Patronising: The Nuances of Condescension


https://dailypost.wordpress.com/prompts/nuance/

I can’t stand being patronised. It makes me bloody angry, brings out my inner mere-wife and brings me as close to homicidal aggression as I am ever likely to get. And yet those who are experts in this demonic art deal in subtle shades, in whisper-behind-the-fan Courtly suggestion; their currency is nuance. You cannot pin the buggers down because there is a greasy layer of ambivalence, of deliberate double meaning; because they are able to dig a deep and effective trap which, when you fall into it, shows you up as a paranoid, ungrateful, nasty swine!

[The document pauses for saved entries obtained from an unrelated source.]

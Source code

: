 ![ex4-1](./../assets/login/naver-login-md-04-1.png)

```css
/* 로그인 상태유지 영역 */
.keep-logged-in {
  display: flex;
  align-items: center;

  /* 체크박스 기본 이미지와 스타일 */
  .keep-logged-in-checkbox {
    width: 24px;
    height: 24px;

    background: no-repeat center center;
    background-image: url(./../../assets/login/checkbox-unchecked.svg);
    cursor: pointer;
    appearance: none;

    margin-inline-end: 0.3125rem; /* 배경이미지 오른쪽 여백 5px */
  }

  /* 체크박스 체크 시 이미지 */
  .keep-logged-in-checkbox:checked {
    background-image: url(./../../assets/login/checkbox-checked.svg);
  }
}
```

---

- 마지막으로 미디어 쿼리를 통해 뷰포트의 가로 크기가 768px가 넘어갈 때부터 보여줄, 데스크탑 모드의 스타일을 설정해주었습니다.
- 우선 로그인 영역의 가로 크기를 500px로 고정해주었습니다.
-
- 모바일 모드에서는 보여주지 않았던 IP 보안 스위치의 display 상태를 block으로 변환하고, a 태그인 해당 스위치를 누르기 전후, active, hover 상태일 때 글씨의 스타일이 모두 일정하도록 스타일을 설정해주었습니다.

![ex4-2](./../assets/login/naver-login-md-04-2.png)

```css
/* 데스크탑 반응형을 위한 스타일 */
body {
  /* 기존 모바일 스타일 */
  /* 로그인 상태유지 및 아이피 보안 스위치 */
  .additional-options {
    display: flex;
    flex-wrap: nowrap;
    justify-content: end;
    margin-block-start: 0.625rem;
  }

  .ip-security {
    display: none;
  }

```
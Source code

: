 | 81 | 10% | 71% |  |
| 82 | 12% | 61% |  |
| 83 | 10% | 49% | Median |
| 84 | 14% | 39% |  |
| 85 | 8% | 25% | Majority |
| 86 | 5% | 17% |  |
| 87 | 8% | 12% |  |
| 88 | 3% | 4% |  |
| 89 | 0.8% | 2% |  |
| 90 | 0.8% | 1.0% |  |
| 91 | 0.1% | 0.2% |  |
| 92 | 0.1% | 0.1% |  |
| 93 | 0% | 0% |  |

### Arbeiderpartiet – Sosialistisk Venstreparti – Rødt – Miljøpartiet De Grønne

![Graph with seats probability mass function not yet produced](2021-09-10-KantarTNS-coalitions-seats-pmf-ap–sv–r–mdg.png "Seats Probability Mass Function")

Patronising another is analogous to praising with faint damn, as you might say. The honeyed artifice of the apparent compliment hides the painful sabre-tooth of venomous disdain – and yet such is the web of nuance, the clever rhetoric, the shark-like smiles and all the rest of the tricks of this most diabolic of trades that one’s instinctive anger, affront and hurt gets lost in speciousness and surface glister.

The nuances involved in this game are like the famous Welsh portrait of two women, or the equally infamous Magic Eye phenomenon: Not everyone can see the image, or images; they are open to misinterpretation and the wobbly nature of so-called subjective reality allows a great wedge of doubt to jam the visual certainty. Double, even treble and quadruple, thinking becomes the norm – with the patronised one, suspecting a velvet-smooth insult in the lavish praise, becoming terrified that failure to truly get the flattery indicates a wasteland of a spirit, rampant ingratitude or neurosis so developed that immediate psychiatric assistance should be sought.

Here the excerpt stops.